◆ **What is required**:
Please filter the data down to the lines that include the word "from" and copy them.
======== Data extracts
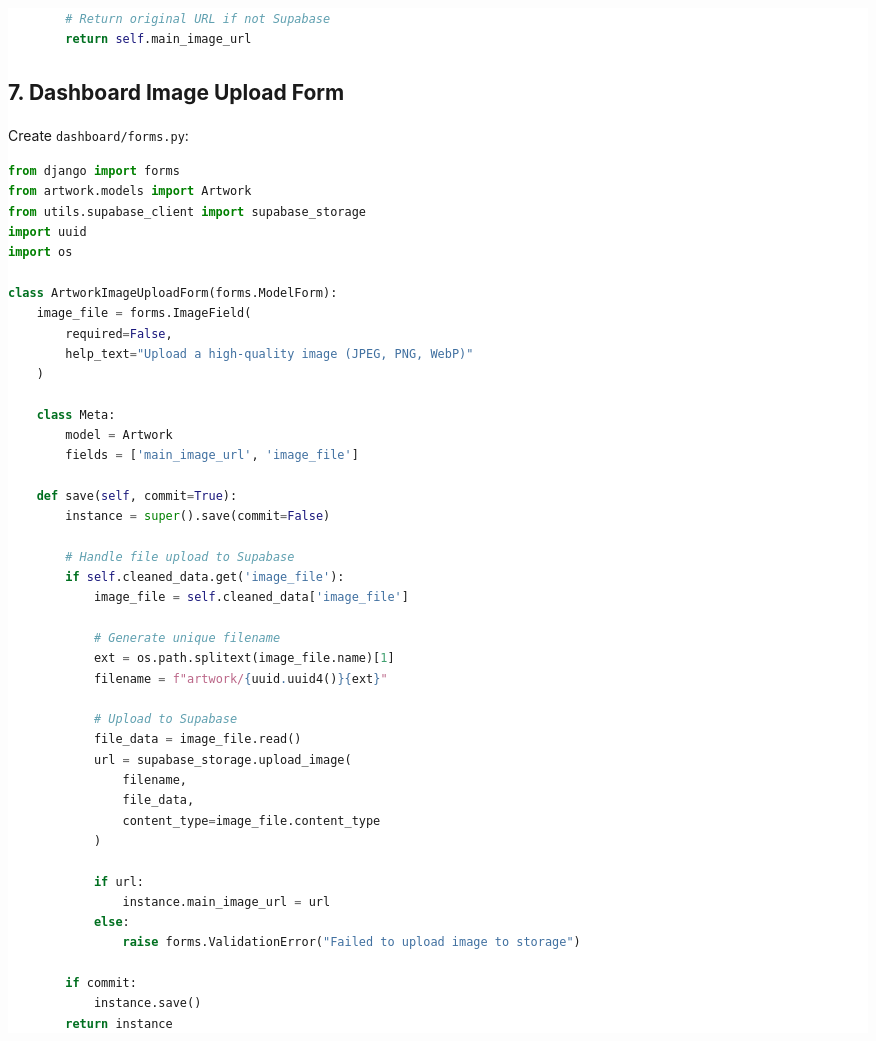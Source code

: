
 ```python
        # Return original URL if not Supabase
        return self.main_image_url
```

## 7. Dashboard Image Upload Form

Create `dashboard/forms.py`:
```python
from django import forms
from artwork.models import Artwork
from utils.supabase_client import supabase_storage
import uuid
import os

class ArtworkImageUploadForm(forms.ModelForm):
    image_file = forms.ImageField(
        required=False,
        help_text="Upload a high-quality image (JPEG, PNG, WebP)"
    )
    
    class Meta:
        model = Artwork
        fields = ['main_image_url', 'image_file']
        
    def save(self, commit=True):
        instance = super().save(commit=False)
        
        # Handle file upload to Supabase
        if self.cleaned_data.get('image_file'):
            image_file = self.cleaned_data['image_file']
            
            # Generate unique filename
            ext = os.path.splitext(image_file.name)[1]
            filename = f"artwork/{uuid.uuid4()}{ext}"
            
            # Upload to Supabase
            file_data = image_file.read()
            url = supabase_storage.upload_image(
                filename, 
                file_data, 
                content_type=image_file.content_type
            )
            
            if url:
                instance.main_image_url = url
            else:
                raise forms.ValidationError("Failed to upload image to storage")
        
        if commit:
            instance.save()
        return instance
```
================
======== Data extracts
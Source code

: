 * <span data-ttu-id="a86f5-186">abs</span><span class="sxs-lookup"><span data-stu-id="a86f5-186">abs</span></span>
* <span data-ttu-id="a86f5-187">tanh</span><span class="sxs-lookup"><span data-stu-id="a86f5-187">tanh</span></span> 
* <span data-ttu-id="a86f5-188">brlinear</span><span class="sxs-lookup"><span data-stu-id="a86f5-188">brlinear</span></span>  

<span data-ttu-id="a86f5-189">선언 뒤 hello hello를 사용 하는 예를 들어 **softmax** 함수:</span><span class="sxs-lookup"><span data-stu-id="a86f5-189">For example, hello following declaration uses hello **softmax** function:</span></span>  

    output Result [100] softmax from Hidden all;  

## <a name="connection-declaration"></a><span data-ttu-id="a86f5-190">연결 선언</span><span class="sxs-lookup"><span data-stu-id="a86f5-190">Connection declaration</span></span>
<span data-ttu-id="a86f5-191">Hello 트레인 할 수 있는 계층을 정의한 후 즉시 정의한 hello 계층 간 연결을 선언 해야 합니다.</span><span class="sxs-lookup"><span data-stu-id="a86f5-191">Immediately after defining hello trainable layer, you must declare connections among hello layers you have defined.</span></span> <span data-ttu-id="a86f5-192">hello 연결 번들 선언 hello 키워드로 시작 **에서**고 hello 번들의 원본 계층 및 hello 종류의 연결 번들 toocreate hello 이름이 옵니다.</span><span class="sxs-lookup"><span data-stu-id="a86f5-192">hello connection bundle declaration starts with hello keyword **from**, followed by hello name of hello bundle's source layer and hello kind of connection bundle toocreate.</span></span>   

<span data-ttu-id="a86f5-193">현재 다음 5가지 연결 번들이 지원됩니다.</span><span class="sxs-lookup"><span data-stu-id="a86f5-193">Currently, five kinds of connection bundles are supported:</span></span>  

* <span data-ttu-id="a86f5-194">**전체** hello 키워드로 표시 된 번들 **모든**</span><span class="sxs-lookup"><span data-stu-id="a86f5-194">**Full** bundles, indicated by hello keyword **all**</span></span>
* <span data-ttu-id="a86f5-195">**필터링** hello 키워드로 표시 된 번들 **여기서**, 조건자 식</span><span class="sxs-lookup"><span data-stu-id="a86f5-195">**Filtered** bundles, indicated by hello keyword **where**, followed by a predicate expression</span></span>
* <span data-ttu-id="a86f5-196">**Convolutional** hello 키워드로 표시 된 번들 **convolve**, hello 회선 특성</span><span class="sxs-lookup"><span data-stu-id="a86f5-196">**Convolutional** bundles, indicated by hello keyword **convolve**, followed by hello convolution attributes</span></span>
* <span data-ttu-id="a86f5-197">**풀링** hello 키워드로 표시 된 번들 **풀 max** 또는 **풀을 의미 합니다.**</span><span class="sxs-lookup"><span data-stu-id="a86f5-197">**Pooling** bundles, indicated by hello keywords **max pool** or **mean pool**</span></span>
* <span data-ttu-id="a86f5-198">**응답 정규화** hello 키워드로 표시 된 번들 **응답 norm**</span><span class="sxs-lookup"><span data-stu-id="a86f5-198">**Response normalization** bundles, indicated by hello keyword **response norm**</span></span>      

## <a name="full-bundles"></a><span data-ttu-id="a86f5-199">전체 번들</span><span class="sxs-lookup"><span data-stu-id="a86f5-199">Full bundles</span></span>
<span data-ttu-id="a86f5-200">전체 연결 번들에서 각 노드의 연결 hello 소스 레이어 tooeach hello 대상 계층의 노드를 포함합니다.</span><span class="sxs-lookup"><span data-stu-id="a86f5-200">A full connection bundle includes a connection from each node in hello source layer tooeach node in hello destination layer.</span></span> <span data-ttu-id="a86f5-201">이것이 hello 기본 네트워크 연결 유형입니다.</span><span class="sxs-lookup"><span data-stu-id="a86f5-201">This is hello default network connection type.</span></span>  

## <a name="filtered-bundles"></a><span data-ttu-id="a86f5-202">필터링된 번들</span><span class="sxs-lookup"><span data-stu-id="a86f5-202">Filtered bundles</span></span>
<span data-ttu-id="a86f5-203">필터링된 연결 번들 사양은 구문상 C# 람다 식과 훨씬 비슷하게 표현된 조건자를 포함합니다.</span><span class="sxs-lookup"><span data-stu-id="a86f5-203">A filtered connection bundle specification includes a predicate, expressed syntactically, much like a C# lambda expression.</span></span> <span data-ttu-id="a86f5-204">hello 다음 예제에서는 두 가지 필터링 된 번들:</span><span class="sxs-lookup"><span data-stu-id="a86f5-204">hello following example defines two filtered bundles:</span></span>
================
======== Data extracts
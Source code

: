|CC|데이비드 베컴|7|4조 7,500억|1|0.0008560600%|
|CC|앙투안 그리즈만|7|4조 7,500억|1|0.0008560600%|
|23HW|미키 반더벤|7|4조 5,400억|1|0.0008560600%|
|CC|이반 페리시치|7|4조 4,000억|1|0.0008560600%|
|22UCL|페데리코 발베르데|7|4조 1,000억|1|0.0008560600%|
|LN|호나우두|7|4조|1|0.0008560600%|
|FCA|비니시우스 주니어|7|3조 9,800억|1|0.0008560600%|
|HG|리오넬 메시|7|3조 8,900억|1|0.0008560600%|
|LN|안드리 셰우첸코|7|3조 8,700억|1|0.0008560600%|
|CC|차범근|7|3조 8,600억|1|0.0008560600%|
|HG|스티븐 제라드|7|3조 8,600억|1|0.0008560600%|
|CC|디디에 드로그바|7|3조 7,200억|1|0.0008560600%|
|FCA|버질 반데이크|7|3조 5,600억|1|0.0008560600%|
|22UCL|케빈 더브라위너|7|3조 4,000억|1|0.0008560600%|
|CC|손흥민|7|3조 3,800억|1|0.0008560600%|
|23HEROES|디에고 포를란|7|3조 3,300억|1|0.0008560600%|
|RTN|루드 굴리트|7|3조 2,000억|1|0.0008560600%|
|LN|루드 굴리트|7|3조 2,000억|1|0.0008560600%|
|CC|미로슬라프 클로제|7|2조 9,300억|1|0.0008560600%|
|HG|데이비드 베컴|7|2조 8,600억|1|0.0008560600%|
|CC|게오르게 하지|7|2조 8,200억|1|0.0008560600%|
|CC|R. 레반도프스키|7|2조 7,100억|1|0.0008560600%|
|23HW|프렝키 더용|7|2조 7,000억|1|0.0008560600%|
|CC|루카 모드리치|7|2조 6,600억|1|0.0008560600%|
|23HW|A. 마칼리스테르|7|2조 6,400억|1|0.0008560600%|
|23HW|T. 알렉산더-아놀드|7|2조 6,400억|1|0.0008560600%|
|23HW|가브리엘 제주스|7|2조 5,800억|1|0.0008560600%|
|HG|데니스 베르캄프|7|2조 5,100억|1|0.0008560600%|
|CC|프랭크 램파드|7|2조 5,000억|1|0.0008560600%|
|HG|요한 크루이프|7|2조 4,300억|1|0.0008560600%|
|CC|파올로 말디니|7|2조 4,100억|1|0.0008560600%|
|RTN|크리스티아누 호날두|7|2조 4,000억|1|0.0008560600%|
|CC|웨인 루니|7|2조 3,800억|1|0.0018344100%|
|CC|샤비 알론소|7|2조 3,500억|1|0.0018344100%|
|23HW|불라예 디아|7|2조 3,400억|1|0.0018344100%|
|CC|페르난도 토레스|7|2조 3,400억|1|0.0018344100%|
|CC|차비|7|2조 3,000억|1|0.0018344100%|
================
◆ **Response area**:
from django import forms
from artwork.models import Artwork
from utils.supabase_client import supabase_storage
    output Result [100] softmax from Hidden all;  
<span data-ttu-id="a86f5-191">Hello 트레인 할 수 있는 계층을 정의한 후 즉시 정의한 hello 계층 간 연결을 선언 해야 합니다.</span><span class="sxs-lookup"><span data-stu-id="a86f5-191">Immediately after defining hello trainable layer, you must declare connections among hello layers you have defined.</span></span> <span data-ttu-id="a86f5-192">hello 연결 번들 선언 hello 키워드로 시작 **에서**고 hello 번들의 원본 계층 및 hello 종류의 연결 번들 toocreate hello 이름이 옵니다.</span><span class="sxs-lookup"><span data-stu-id="a86f5-192">hello connection bundle declaration starts with hello keyword **from**, followed by hello name of hello bundle's source layer and hello kind of connection bundle toocreate.</span></span>   
<span data-ttu-id="a86f5-200">전체 연결 번들에서 각 노드의 연결 hello 소스 레이어 tooeach hello 대상 계층의 노드를 포함합니다.</span><span class="sxs-lookup"><span data-stu-id="a86f5-200">A full connection bundle includes a connection from each node in hello source layer tooeach node in hello destination layer.</span></span> <span data-ttu-id="a86f5-201">이것이 hello 기본 네트워크 연결 유형입니다.</span><span class="sxs-lookup"><span data-stu-id="a86f5-201">This is hello default network connection type.</span></span>  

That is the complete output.